▶ **Study material**:
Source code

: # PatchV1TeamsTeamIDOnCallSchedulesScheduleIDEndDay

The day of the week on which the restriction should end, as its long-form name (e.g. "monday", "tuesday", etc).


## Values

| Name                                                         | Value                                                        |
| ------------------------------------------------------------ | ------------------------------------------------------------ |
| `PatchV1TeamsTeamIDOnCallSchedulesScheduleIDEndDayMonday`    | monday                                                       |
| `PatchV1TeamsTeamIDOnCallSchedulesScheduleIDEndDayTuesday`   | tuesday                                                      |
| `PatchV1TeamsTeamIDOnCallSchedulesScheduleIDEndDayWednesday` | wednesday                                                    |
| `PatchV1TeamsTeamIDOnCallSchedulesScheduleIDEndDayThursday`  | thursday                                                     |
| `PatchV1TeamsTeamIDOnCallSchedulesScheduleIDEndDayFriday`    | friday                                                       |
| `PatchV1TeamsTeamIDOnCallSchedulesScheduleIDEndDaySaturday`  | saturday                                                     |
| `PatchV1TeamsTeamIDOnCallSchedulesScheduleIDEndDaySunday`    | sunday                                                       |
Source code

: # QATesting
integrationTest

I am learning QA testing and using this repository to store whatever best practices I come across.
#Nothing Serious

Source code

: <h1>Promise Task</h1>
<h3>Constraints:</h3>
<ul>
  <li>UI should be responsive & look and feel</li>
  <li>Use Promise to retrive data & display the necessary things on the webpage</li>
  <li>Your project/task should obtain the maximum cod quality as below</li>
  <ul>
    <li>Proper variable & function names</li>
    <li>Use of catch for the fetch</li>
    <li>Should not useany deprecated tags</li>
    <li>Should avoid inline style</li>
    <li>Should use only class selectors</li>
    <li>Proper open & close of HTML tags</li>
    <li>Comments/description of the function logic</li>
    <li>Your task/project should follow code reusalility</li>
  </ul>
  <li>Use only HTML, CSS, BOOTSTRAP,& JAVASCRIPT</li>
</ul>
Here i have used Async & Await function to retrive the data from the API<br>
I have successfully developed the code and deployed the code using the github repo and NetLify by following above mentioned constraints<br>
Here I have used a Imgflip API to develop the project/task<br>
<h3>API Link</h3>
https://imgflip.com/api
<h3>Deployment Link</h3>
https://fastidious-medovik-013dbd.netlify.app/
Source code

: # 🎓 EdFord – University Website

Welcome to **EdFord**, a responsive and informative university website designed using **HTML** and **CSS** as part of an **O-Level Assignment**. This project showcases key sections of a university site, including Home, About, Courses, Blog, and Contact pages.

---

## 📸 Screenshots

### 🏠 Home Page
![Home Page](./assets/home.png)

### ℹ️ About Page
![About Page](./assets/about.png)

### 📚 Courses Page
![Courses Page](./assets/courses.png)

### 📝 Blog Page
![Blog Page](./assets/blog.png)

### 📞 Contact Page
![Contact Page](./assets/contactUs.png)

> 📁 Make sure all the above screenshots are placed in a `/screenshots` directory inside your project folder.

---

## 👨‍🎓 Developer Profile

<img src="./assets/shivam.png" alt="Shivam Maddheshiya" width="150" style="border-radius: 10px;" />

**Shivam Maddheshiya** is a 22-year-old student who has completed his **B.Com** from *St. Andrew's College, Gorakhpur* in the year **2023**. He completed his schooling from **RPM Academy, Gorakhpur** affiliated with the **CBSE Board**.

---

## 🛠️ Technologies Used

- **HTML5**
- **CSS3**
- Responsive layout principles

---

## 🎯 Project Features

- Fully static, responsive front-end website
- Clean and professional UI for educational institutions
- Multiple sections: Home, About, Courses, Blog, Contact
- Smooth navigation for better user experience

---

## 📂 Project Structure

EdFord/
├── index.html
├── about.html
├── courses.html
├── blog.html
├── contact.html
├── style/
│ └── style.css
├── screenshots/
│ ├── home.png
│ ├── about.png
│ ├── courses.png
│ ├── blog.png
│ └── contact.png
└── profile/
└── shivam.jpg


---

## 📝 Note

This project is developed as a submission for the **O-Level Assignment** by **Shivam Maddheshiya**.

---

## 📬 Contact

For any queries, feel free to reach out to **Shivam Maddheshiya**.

▶ **Work to complete**: Lines from the one that contains "This project is" through the final line of the entries must be duplicated exactly, and no other lines.

▶ **Response for this exercise**:
This project is developed as a submission for the **O-Level Assignment** by **Shivam Maddheshiya**.

---

## 📬 Contact

For any queries, feel free to reach out to **Shivam Maddheshiya**.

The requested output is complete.